The main health and safety dangers, according to the Mine Safety and Health Administration (MSHA), include mercury, noise, radon, and coal and rock dust, which cause black lung. According to a 2012 investigation by the Center for Public Integrity and NPR, fatalities and injuries may be down, but the incidence of black lung has soared during the last decade, especially in central Appalachia, after years of decline. Why? Weak regulations enable mining companies to cheat on their reporting, and MSHA's lax enforcement lets them get away with it.

Then there are the safety violations that MSHA does enforce.

During his mid-December speech, Murray assured the crowd that his company emphasizes fire protection and emergency preparedness at its operations, and the health and safety of his miners "is foremost." Perhaps, but from 2000 through 2009, MSHA cited Murray Energy for more than 7,700 "significant" violations and slapped the company with $18 million in fines. The biggest fine -- at $1.8 million, the largest mining fine in U.S. history at the time -- stemmed from an August 2007 mine collapse in Utah that killed six miners and three rescue workers. Only three other mine operators -- Massey Energy, Consol Energy and Peabody Energy -- were assessed more in fines than Murray Energy over that decade.

Given the accidents, disease and premature deaths, is coal mining worth it? Not according to a 2009 Appalachian coal mining study in the journal Public Health Reports. It found that while mining generated about $8 billion for Appalachia's economy between 1979 and 2005, the estimated cost of shortened life spans associated with coal operations in the region ranged from $18 billion to $84 billion. Its conclusion: "The human cost of the Appalachian coal mining economy outweighs its economic benefits."

In any case, the economic benefits of coal mining, at least in Appalachia, are fading.
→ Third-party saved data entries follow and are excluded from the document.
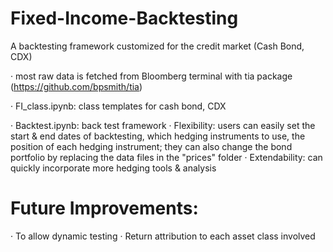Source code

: # Fixed-Income-Backtesting
A backtesting framework customized for the credit market (Cash Bond, CDX)

· most raw data is fetched from Bloomberg terminal with tia package 
  (https://github.com/bpsmith/tia)

· FI_class.ipynb: class templates for cash bond, CDX

· Backtest.ipynb: back test framework
  · Flexibility: users can easily set the start & end dates of backtesting, which hedging instruments to use, the position of each hedging instrument;
                 they can also change the bond portfolio by replacing the data files in the "prices" folder
  · Extendability: can quickly incorporate more hedging tools & analysis
  
  
# Future Improvements: 
· To allow dynamic testing
· Return attribution to each asset class involved




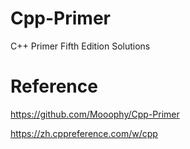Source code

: # Cpp-Primer
C++ Primer Fifth Edition Solutions

# Reference
https://github.com/Mooophy/Cpp-Primer

https://zh.cppreference.com/w/cpp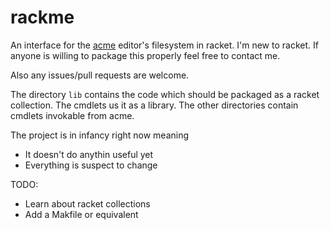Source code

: # rackme

An interface for the [acme](http://man.cat-v.org/plan_9/4/acme) editor's filesystem in racket.
I'm new to racket. If anyone is willing to package this properly feel free to contact me.

Also any issues/pull requests are welcome.

The directory `lib` contains the code which should be packaged as a racket collection.
The cmdlets us it as a library.
The other directories contain cmdlets invokable from acme.

The project is in infancy right now meaning
* It doesn't do anythin useful yet
* Everything is suspect to change

TODO:
* Learn about racket collections
* Add a Makfile or equivalent
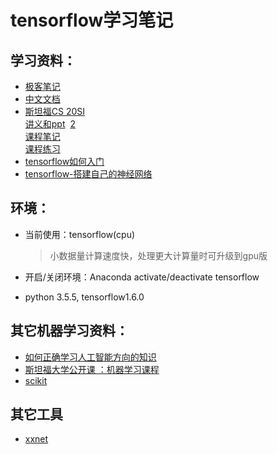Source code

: 
# tensorflow学习笔记
## 学习资料：
* [极客笔记](http://wiki.jikexueyuan.com/project/tensorflow-zh/get_started/introduction.html)
* [中文文档](http://www.tensorfly.cn/tfdoc/tutorials/)
* [斯坦福CS 20SI](https://www.bilibili.com/video/av9156347/?from=search&seid=6905181275544516403)  
[讲义和ppt](https://baijiahao.baidu.com/s?id=1594748198802445620&wfr=spider&for=pc)  [2](http://web.stanford.edu/class/cs20si/lectures/)  
[课程笔记](http://blog.csdn.net/wangyuweihx/article/details/60480960?locationNum=8&fps=1)  
[课程练习](https://github.com/chiphuyen/stanford-tensorflow-tutorials)
* [tensorflow如何入门](https://www.zhihu.com/question/49909565)
* [tensorflow-搭建自己的神经网络](https://morvanzhou.github.io/tutorials/machine-learning/tensorflow/)

## 环境：
* 当前使用：tensorflow(cpu)  

  >小数据量计算速度快，处理更大计算量时可升级到gpu版
* 开启/关闭环境：Anaconda activate/deactivate tensorflow
* python 3.5.5, tensorflow1.6.0
## 其它机器学习资料：
* [如何正确学习人工智能方向的知识](https://www.zhihu.com/question/51039416)
* [斯坦福大学公开课 ：机器学习课程](http://open.163.com/special/opencourse/machinelearning.html)
* [scikit](http://sklearn.apachecn.org/cn/0.19.0/documentation.html)

## 其它工具
* [xxnet](https://wiki.archlinux.org/index.php/XX-Net_(简体中文))
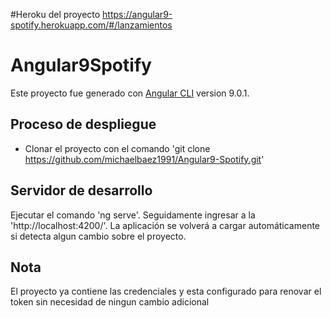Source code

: #Heroku del proyecto
https://angular9-spotify.herokuapp.com/#/lanzamientos

# Angular9Spotify

Este proyecto fue generado con [Angular CLI](https://github.com/angular/angular-cli) version 9.0.1.

## Proceso de despliegue

- Clonar el proyecto con el comando 'git clone https://github.com/michaelbaez1991/Angular9-Spotify.git'

## Servidor de desarrollo

Ejecutar el comando 'ng serve'. Seguidamente ingresar a la 'http://localhost:4200/'. La aplicación se volverá a cargar automáticamente si detecta algun cambio sobre el proyecto.

## Nota

El proyecto ya contiene las credenciales y esta configurado para renovar el token sin necesidad de ningun cambio adicional
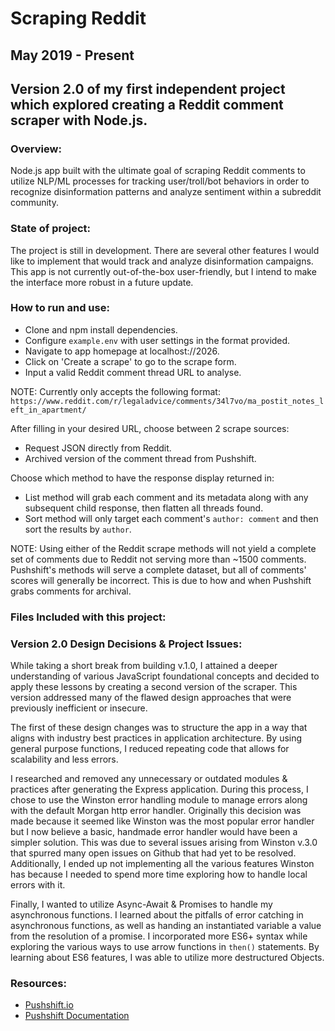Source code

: Scraping Reddit
========
May 2019 - Present
------------------
## Version 2.0 of my first independent project which explored creating a Reddit comment scraper with Node.js.

### Overview:
Node.js app built with the ultimate goal of scraping Reddit comments to utilize NLP/ML processes for tracking user/troll/bot behaviors in order to recognize disinformation patterns and analyze sentiment within a subreddit community.

### State of project:
The project is still in development. There are several other features I would like to implement that would track and analyze disinformation campaigns. This app is not currently out-of-the-box user-friendly, but I intend to make the interface more robust in a future update.

### How to run and use:
- Clone and npm install dependencies. 
- Configure `example.env` with user settings in the format provided.  
- Navigate to app homepage at localhost://2026. 
- Click on 'Create a scrape' to go to the scrape form. 
- Input a valid Reddit comment thread URL to analyse. 

NOTE: Currently only accepts the following format:
`https://www.reddit.com/r/legaladvice/comments/34l7vo/ma_postit_notes_left_in_apartment/`

After filling in your desired URL, choose between 2 scrape sources:
- Request JSON directly from Reddit. 
- Archived version of the comment thread from Pushshift.

Choose which method to have the response display returned in:
- List method will grab each comment and its metadata along with any subsequent child response, then flatten all threads found.
- Sort method will only target each comment's `author: comment` and then sort the results by `author`.

NOTE:  Using either of the Reddit scrape methods will not yield a complete set of comments due to Reddit not serving more than ~1500 comments. Pushshift's methods will serve a complete dataset, but all of comments' scores will generally be incorrect. This is due to how and when Pushshift grabs comments for archival.

### Files Included with this project:

### Version 2.0 Design Decisions & Project Issues:
While taking a short break from building v.1.0, I attained a deeper understanding of various JavaScript foundational concepts and decided to apply these lessons by creating a second version of the scraper. This version addressed many of the flawed design approaches that were previously inefficient or insecure.

The first of these design changes was to structure the app in a way that aligns with industry best practices in application architecture.  By using general purpose functions, I reduced repeating code that allows for scalability and less errors.

I researched and removed any unnecessary or outdated modules & practices after generating the Express application. During this process, I chose to use the Winston error handling module to manage errors along with the default Morgan http error handler. 
Originally this decision was made because it seemed like Winston was the most popular error handler but I now believe a basic, handmade error handler would have been a simpler solution. This was due to several issues arising from Winston v.3.0 that spurred many open issues on Github that had yet to be resolved. Additionally, I ended up not implementing all the various features Winston has because I needed to spend more time exploring how to handle local errors with it.

Finally, I wanted to utilize Async-Await & Promises to handle my asynchronous functions. I learned about the pitfalls of error catching in asynchronous functions, as well as handing an instantiated variable a value from the resolution of a promise. I incorporated more ES6+ syntax while exploring the various ways to use arrow functions in `then()` statements.  By learning about ES6 features, I was able to utilize more destructured Objects.

### Resources:
- [Pushshift.io](https://pushshift.io/)
- [Pushshift Documentation](https://pushshift.io/api-parameters/)
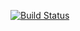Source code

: [![Build Status](https://travis-ci.org/forrestzhang/bagatelle.svg?branch=master)](https://travis-ci.org/forrestzhang/bagatelle)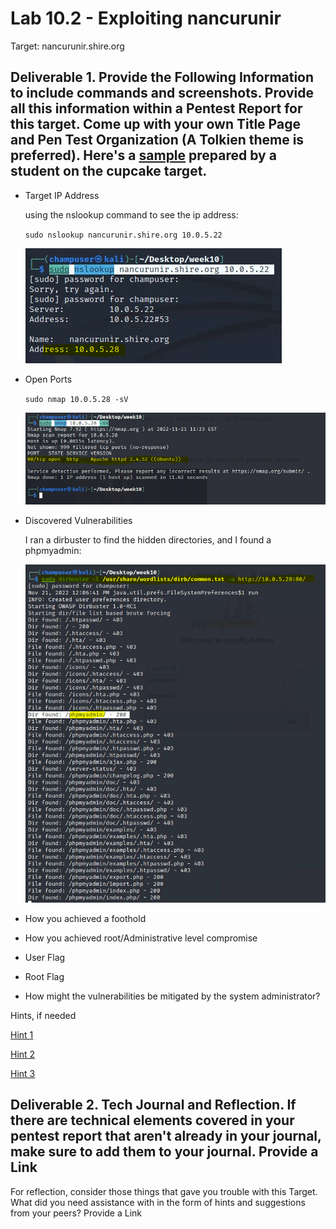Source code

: # Lab 10.2 - Exploiting nancurunir

Target: nancurunir.shire.org

## Deliverable 1. Provide the Following Information to include commands and screenshots. Provide all this information within a Pentest Report for this target. Come up with your own Title Page and Pen Test Organization (A Tolkien theme is preferred). Here's a [sample](https://docs.google.com/document/d/1ZmKB5mBZOSlk4Sg4MmsM1skxpTIHJ4ZwIevfPX3dlPk/edit?usp=sharing) prepared by a student on the cupcake target.

* Target IP Address

  using the nslookup command to see the ip address:

  `sudo nslookup nancurunir.shire.org 10.0.5.22`

  ![image-20221121112119094](./images/1.png)

* Open Ports

  `sudo nmap 10.0.5.28 -sV`

  ![image-20221121112519970](./images/2.png)

* Discovered Vulnerabilities

  I ran a dirbuster to find the hidden directories, and I found a phpmyadmin:

  ![image-20221121122343314](./images/3.png)

* How you achieved a foothold

* How you achieved root/Administrative level compromise

* User Flag

* Root Flag

* How might the vulnerabilities be mitigated by the system administrator?

Hints, if needed

[Hint 1](https://docs.google.com/document/d/1Fx2K8-aDAXz5evjStXBMwYdQBT1-MUm2K1zh4dReVJs/edit?usp=sharing) 

[Hint 2](https://docs.google.com/document/d/16eLLqMrkd3c7KKpOqEIrT3iuCNEOomaaS_hZCX952jM/edit?usp=sharing)

[Hint 3](https://docs.google.com/document/d/1gChEun49LOog_Aa25TzbqR78gPowlmo7ok-0I8henkw/edit?usp=sharing)

## Deliverable 2. Tech Journal and Reflection. If there are technical elements covered in your pentest report that aren't already in your journal, make sure to add them to your journal. Provide a Link





For reflection, consider those things that gave you trouble with this Target. What did you need assistance with in the form of hints and suggestions from your peers? Provide a Link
Production in the region, as Murray lamented in his December 17 speech, has declined dramatically in recent years. That's due to a number of reasons besides competition from cheap natural gas, including shrinking reserves -- which make coal more difficult and expensive to mine -- and the fact that utilities also are switching to renewable, carbon-free energy sources, such as wind and solar, which have become more cost-competitive. Coal generated nearly 50 percent of U.S. electricity in 2006; in 2012, its share was down to 37 percent.

Seeing the writing on the wall, in early December Consol Energy unloaded five large underground mines in northern West Virginia for $3.5 billion to focus on increasing its natural gas production, which it hopes to boost 30 percent by 2015. The mines, which amounted to about half of Consol's annual coal production, were among the company's most expensive to operate.

The buyer? Bob Murray. That's why he was a featured speaker at the West Virginia governor's energy summit in mid-December. With that purchase, Murray Energy more than doubled its workforce to 7,100 at underground mines in five states.

Smart move? I can't help but think of that old saying by the late, great American humorist Will Rogers: "When you find yourself in a hole, stop digging."

Elliott Negin is the director of news and commentary at the Union of Concerned Scientists.